> **Records shown**:
=== Section Start ===

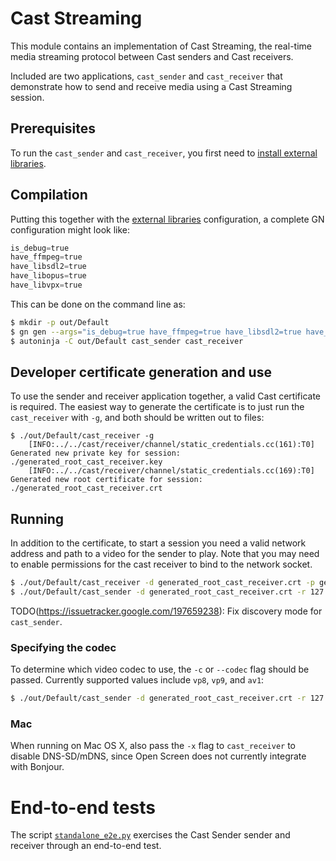 # Cast Streaming

This module contains an implementation of Cast Streaming, the real-time media
streaming protocol between Cast senders and Cast receivers.

Included are two applications, `cast_sender` and `cast_receiver` that
demonstrate how to send and receive media using a Cast Streaming session.

## Prerequisites

To run the `cast_sender` and `cast_receiver`, you first need to [install
external libraries](external_libraries.md).

## Compilation
Putting this together with the [
external libraries](external_libraries.md) configuration, a complete GN
configuration might look like:

```python
is_debug=true
have_ffmpeg=true
have_libsdl2=true
have_libopus=true
have_libvpx=true
```

This can be done on the command line as:
```bash
$ mkdir -p out/Default
$ gn gen --args="is_debug=true have_ffmpeg=true have_libsdl2=true have_libopus=true have_libvpx=true" out/Default
$ autoninja -C out/Default cast_sender cast_receiver
```

## Developer certificate generation and use

To use the sender and receiver application together, a valid Cast certificate is
required. The easiest way to generate the certificate is to just run the
`cast_receiver` with `-g`, and both should be written out to files:

```
$ ./out/Default/cast_receiver -g
    [INFO:../../cast/receiver/channel/static_credentials.cc(161):T0] Generated new private key for session: ./generated_root_cast_receiver.key
    [INFO:../../cast/receiver/channel/static_credentials.cc(169):T0] Generated new root certificate for session: ./generated_root_cast_receiver.crt
```

## Running

In addition to the certificate, to start a session you need a valid network
address and path to a video for the sender to play. Note that you may need to
enable permissions for the cast receiver to bind to the network socket.

```bash
$ ./out/Default/cast_receiver -d generated_root_cast_receiver.crt -p generated_root_cast_receiver.key lo0
$ ./out/Default/cast_sender -d generated_root_cast_receiver.crt -r 127.0.0.1 ~/video-1080-mp4.mp4
```

TODO(https://issuetracker.google.com/197659238): Fix discovery mode for `cast_sender`.

### Specifying the codec

To determine which video codec to use, the `-c` or `--codec` flag should be
passed. Currently supported values include `vp8`, `vp9`, and `av1`:

```bash
$ ./out/Default/cast_sender -d generated_root_cast_receiver.crt -r 127.0.0.1 -c av1 ~/video-1080-mp4.mp4
```

### Mac

When running on Mac OS X, also pass the `-x` flag to `cast_receiver` to disable
DNS-SD/mDNS, since Open Screen does not currently integrate with Bonjour.

# End-to-end tests

The script [`standalone_e2e.py`](../standalone_e2e.py) exercises the Cast Sender
sender and receiver through an end-to-end test.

=== Section End ===

> **Try it**: Copy each line of the listing in which the word "true" can be found.

> **Response below**:
is_debug=true
have_ffmpeg=true
have_libsdl2=true
have_libopus=true
have_libvpx=true
$ gn gen --args="is_debug=true have_ffmpeg=true have_libsdl2=true have_libopus=true have_libvpx=true" out/Default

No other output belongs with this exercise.